Preston may not be region's newest city for much longer

By LBV

19 May 2010

Having recently launched the Downtown brand in Manchester, and operated a business in Liverpool for six years, it is easy to see why many people across Lancashire shake their heads in disbelief when I tell them that Preston has the opportunity and potential to become a great North West city in its own right.

Manchester has emerged during the past twenty years as the UK’s second city, whilst Liverpool’s fortunes have been transformed on the back of a successful European Capital of Culture year in 2008.

You only have to walk around both cities to feel the sense of confidence and progress that they have both enjoyed, compared to the rather depressing environment that you encounter on a visit to Preston. So why do I think that the future’s bright, the future’s Preston?

For one thing, the location of the Lancashire city is superb.

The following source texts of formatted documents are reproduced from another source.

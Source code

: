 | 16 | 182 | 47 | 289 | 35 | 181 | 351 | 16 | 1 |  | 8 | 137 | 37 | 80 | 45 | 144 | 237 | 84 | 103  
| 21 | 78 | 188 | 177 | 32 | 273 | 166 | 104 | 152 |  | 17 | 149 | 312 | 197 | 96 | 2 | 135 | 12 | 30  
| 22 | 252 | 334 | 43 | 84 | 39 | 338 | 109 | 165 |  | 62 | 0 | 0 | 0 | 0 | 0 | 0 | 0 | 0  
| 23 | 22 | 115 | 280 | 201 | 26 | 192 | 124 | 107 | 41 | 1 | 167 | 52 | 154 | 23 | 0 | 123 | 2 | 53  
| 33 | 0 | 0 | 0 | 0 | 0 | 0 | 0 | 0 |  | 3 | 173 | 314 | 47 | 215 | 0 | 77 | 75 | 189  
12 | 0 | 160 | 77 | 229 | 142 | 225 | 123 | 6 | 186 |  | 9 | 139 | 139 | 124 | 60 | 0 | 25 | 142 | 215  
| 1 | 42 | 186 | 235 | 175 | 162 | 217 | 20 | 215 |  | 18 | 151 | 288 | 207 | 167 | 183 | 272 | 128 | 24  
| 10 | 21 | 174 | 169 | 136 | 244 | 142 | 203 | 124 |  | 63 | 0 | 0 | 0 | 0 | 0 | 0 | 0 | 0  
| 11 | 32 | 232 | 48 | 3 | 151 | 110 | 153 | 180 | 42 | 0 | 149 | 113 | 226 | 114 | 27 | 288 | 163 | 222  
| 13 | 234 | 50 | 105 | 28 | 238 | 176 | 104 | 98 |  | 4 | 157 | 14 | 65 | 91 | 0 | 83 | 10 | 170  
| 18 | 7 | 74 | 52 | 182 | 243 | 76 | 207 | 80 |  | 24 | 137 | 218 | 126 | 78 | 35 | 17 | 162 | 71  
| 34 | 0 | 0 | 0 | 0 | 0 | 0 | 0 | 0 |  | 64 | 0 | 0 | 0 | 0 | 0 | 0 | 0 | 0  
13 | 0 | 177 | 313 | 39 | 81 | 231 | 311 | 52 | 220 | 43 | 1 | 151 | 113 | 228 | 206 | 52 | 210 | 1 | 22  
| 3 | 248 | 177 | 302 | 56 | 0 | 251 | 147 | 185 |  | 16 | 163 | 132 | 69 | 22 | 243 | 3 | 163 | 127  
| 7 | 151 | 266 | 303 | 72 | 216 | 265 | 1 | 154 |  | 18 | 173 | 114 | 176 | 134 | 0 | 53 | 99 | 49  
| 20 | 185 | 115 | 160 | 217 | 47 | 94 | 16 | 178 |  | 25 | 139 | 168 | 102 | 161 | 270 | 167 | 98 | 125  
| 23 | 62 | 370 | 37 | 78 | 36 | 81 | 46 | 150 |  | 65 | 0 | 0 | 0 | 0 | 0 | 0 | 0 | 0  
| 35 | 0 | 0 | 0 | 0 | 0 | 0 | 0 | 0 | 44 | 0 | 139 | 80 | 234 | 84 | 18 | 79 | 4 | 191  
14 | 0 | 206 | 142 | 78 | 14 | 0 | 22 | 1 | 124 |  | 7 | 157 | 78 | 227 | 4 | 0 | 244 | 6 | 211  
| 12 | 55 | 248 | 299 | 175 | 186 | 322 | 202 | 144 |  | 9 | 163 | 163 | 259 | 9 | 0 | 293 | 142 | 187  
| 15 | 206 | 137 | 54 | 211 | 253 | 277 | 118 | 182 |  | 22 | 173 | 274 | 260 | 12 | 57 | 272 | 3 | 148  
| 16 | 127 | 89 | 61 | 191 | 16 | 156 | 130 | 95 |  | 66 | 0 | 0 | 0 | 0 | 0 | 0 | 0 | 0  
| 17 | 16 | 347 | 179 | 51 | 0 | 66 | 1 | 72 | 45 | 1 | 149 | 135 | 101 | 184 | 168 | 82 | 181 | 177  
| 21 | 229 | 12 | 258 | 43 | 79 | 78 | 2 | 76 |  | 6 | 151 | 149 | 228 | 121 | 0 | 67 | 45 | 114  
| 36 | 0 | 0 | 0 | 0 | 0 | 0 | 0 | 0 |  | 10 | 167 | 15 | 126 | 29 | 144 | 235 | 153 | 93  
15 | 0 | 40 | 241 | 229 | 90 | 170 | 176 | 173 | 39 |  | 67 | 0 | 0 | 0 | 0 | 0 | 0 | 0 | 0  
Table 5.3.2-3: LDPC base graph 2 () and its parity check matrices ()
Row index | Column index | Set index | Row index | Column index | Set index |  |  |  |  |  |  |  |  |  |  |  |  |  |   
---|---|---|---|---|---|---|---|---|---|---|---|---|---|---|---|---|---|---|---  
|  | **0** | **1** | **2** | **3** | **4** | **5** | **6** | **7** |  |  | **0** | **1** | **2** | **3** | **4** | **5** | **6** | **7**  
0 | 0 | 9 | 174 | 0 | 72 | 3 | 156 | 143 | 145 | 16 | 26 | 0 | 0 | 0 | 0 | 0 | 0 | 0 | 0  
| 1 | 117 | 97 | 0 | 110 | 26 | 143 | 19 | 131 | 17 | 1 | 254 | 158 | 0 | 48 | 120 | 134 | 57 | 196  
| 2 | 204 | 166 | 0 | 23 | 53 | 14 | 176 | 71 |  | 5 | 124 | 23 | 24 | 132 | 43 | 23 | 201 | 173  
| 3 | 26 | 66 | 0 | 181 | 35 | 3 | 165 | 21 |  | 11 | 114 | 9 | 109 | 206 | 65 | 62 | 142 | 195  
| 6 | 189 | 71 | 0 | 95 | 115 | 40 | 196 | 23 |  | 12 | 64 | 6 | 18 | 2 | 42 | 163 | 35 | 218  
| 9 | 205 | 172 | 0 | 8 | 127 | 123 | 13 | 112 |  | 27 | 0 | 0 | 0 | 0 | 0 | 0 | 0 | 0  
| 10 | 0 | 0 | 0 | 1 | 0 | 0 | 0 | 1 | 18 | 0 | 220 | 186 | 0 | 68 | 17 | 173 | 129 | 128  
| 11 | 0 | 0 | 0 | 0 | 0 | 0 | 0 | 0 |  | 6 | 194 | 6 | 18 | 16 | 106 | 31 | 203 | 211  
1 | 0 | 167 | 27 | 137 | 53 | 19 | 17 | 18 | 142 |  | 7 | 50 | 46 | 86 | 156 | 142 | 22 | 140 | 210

The motorway network, enabling you to travel across the region with relative ease, alongside a very good and improving rail service, gives Preston an advantage over many of its competitors.

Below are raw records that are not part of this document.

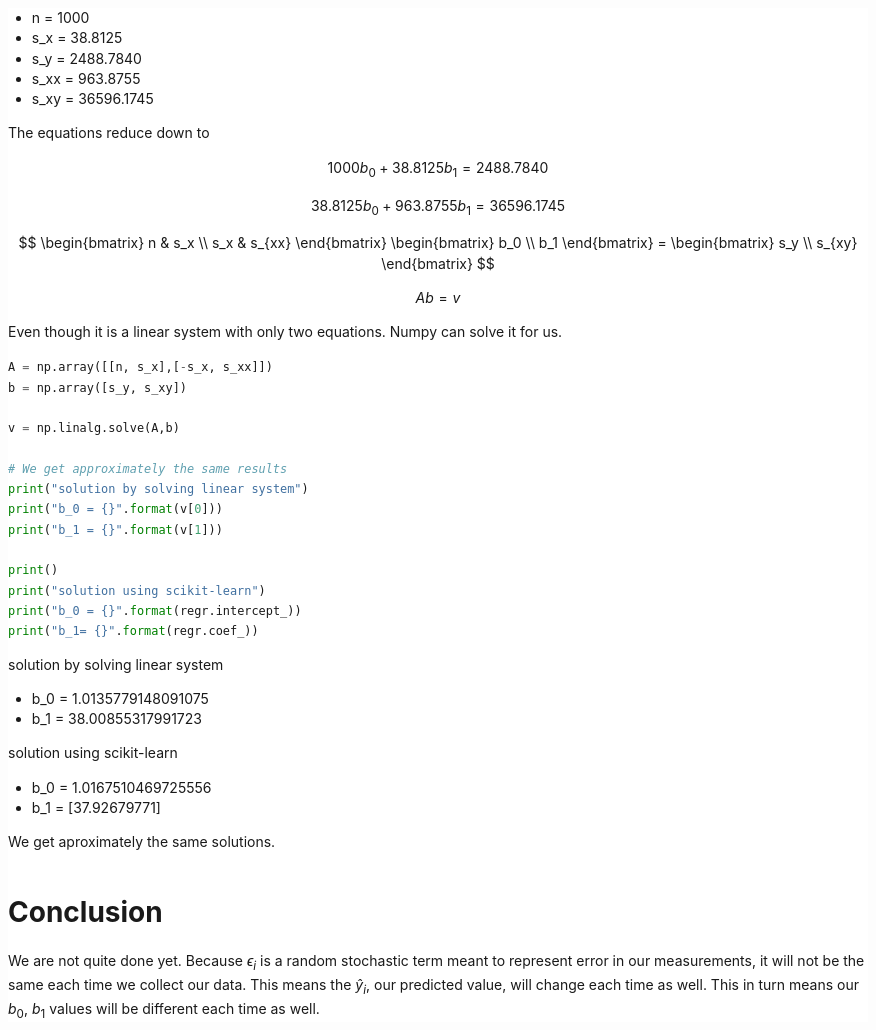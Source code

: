 - n = 1000
- s_x = 38.8125
- s_y = 2488.7840
- s_xx = 963.8755
- s_xy = 36596.1745

The equations reduce down to

$$1000 b_0 + 38.8125 b_1 = 2488.7840$$

$$38.8125 b_0 + 963.8755 b_1 = 36596.1745$$

$$
\begin{bmatrix}  n & s_x \\
s_x & s_{xx} \end{bmatrix} \begin{bmatrix} b_0 \\ b_1 \end{bmatrix} = \begin{bmatrix} s_y \\ s_{xy} \end{bmatrix}
$$

$$Ab = v$$

Even though it is a linear system with only two equations. Numpy can solve it for us.

```python
A = np.array([[n, s_x],[-s_x, s_xx]])
b = np.array([s_y, s_xy])

v = np.linalg.solve(A,b)

# We get approximately the same results
print("solution by solving linear system")
print("b_0 = {}".format(v[0]))
print("b_1 = {}".format(v[1]))

print()
print("solution using scikit-learn")
print("b_0 = {}".format(regr.intercept_))
print("b_1= {}".format(regr.coef_))
```

solution by solving linear system

- b_0 = 1.0135779148091075
- b_1 = 38.00855317991723

solution using scikit-learn

- b_0 = 1.0167510469725556
- b_1 = [37.92679771]

We get aproximately the same solutions.

# Conclusion

We are not quite done yet. Because $\epsilon_i$ is a random stochastic term meant to represent error in our measurements, it will not be the same each time we collect our data. This means the $\hat{y}_i$, our predicted value, will change each time as well. This in turn means our $b_0$, $b_1$ values will be different each time as well.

The fact that the city centre remains virtually untouched means that it is ripe for investment, and at a much more affordable price than is the case in either Liverpool or Manchester.

And the quality of some of the professional services, and an emerging creative and new media sector, offers optimism that we are developing a diverse business culture that will compliment the strong traditional industries, such as manufacturing, that we have relied upon in the past.

I spoke in my last column about apathy and cynicism among the Preston community being a barrier to growth. In addition, the lack of civic entrepreneurship and a lack of a clear vision add to the sense that there is no big idea, or real leadership and direction.

This week will see the conclusion of Downtown Preston’s ‘City Thinking’ initiative. I’m hopeful that it will produce an agenda for change that both the public and private sectors can get behind, and provide a compass to progress that has been woefully missing up to this point. Watch this space.

Certainly, we have to get a move on. The Preston Guild is just around the corner, offering the perfect platform to showcase what is best about Preston, and by the end of 2010 a final decision, one way or the other, will have been made about Tithebarn, removing any excuse for further dilly dallying over city centre renewal.

But, on the horizon, bids from other ambitious towns aiming to be a city. Bolton has enjoyed a very good decade, and plans a city status bid of its own. Similarly Wigan’s growth and regeneration has encouraged its civic leaders to explore a bid too.

If Preston doesn’t get a its act together quickly, then it will be a new Greater Manchester rival it will be worrying about rather than the region’s two established cities.